▸ **Prompt**: Word for word, transcribe the material below from its first line to the line with "Het belangrijkste verschil", both included.

(Given data Opens)

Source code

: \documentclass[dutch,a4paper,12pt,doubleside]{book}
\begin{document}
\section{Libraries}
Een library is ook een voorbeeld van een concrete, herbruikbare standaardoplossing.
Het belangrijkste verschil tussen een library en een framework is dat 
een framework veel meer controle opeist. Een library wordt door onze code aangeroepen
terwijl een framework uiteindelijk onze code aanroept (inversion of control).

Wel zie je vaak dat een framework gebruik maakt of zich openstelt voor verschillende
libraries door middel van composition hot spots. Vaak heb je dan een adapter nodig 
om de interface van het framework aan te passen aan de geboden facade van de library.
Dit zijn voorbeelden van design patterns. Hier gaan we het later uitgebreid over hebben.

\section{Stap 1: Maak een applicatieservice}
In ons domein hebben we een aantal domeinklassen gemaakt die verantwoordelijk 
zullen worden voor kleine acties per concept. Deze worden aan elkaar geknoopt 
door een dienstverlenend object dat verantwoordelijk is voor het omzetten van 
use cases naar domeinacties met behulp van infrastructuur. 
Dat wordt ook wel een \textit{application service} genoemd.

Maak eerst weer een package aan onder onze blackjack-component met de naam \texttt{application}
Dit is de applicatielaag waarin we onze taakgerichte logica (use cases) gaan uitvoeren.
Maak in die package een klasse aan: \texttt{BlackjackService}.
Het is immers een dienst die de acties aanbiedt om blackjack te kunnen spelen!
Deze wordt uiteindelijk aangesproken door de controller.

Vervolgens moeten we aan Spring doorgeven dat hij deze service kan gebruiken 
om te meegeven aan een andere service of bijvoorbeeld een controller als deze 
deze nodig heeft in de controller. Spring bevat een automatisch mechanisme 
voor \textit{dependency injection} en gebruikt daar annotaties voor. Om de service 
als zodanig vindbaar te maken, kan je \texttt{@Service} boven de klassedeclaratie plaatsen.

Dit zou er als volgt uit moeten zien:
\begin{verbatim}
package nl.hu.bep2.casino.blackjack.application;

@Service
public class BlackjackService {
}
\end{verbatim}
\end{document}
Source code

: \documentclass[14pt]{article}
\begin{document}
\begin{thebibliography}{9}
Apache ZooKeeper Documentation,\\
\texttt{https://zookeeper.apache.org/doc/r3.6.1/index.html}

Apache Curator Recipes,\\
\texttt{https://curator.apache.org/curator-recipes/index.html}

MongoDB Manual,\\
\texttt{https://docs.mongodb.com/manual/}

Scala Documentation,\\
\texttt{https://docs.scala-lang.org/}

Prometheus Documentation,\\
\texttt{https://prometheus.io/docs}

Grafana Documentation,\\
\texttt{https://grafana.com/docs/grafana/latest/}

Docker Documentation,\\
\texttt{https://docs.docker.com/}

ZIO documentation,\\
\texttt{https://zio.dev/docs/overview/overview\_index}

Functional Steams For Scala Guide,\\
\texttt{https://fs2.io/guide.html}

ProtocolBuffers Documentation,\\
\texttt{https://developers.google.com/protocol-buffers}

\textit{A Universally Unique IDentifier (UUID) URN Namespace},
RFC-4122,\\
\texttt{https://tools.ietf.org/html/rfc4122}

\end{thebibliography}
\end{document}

(Given data Closes)

▸ **Your solution**:
Source code

: \documentclass[dutch,a4paper,12pt,doubleside]{book}
\begin{document}
\section{Libraries}
Een library is ook een voorbeeld van een concrete, herbruikbare standaardoplossing.
Het belangrijkste verschil tussen een library en een framework is dat 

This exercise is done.